Tropa De Elite. Brazil again, this time from 2007, though set ten years earlier, in the slums of Rio de Janeiro. Before the pope is due to visit the country, the authorities resolve to clear the slums of the warring gangs of drug dealers who control those areas. This task eventually falls to the ‘Elite Squad’ of the title, the B.O.P.E. This is probably one of the best films about policing ever made, and does not shrink from showing their brutal methods, the corruption, and even murder, all done in the name of justice. This film literally has everything. A great cast, realistic sets and locations, and a series of frantic action sequences that had me wanting more. If you ever watch this, I guarantee that you will not be applying for a job in the Rio Police any time soon. Here is your chance to see the whole film, with subtitles. Get to it.

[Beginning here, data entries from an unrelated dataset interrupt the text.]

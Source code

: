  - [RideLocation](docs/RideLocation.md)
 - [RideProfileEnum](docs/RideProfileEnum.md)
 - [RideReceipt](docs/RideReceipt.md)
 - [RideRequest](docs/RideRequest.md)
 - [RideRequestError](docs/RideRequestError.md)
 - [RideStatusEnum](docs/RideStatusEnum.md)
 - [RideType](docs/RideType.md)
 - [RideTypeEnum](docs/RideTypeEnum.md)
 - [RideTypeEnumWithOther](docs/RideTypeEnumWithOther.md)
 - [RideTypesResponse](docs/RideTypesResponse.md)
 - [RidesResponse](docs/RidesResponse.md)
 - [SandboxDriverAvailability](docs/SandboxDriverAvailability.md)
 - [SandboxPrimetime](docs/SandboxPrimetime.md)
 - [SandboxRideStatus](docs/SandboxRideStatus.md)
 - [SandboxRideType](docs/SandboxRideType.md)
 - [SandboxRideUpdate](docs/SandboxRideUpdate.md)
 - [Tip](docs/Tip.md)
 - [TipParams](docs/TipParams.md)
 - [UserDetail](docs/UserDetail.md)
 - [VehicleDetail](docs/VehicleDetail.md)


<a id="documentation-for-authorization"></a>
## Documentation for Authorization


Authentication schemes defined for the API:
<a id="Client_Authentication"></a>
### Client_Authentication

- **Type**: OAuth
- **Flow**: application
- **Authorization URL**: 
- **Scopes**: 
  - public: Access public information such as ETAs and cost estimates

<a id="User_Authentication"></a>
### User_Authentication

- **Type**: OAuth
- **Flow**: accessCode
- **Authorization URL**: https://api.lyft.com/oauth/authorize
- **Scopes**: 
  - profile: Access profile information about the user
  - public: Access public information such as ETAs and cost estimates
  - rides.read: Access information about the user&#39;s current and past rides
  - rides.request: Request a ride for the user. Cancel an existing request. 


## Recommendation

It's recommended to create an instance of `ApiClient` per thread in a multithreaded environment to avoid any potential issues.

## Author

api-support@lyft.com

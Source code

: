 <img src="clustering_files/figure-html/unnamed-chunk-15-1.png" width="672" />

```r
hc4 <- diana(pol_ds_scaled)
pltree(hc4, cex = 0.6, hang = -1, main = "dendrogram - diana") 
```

Bombon el Perro. By complete contrast, a gentle film, full of humour and excellent characterisation, and genuinely life-affirming. Filmed in remote Patagonia, in 2004, this film deals with the story of unemployed mechanic Juan, having to live with his daughter, and failing to make a living selling his hand-made knives. His luck changes one day, following an act of kindness. He helps a woman who has broken down, towing her to her destination, and fixing her car. As a reward, he is presented with a pedigree Argentinian Dogo dog, and the film is about his travels with this animal, and the way that it changes his life. The relationship between Juan, and the strange, large white dog, is a complete joy. It attracts the attention of dog-fanciers, and breeders, and he determines to make a life for himself, breeding his dog, and selling the pups. On the way, he encounters various characters, and his formerly shy demeanour changes, along with his outlook on life. A film about a middle-aged man, driving around with a weird dog; is this really one of my ‘best-ever’ recommendations? You will see why. This is the trailer. Check out the marvellous dog.

Nine Queens. This time, a film from Argentina, filmed in 2000, on the streets of Buenos Aires. This is a smart, savvy film, focusing on the lives of two con-men, one small time, the other a master. They get together to pull off a grand scam, and from then on the plot twists, turns, and delivers all sorts of surprises. It has a witty and intricate script, a vibrant setting on the city streets, and a cool cast, all aware that they are in something different, and raising their game accordingly. I am keeping it short, to avoid any plot spoilers, but if you like your films intelligent, and don’t mind having to work a bit when watching them, then this is one for you. This is the short International trailer.

The Secret In Their Eyes. Another film from Argentina, and perhaps much better known, as it won an Oscar in 2010, for best foreign film. This is a stunning film, in every way imaginable. The story, script, acting, and direction are all second to none. I will outline the plot, but urge you not to consider this film just from this alone, as actually seeing it will be something that will stay with you for a very long time. A retired justice official decides to write a novel, drawing on his experiences after a life spent in the criminal courts. He goes back to where he worked, to research the book, and soon becomes involved in re-opening old wounds, both in the cases he investigates, and from his own past. Sometimes slow moving, always emotional, with some distressing scenes, this is as far removed from similar US films as you can possibly get, and something that will rightly be considered, in years to come, as a classic film of the genre. This 2010 trailer has subtitles in English.

That was South America, a vast continent, though relatively sparsely populated. Most of the countries there suffer constant economic calamities, and that reduces funding for their Cinema Industries. Despite this, they still manage to come up with many original, and though-provoking films, and I trust you will enjoy these.

2 thoughts on “Some films from South America

  1. Carandiru: I had read about this prison and the riot, probably when it happened; but seeing the film adds another layer to the event. Shocking stuff, but some humour and the occasional sentimental moment. Another one under the belt; cheers Pete.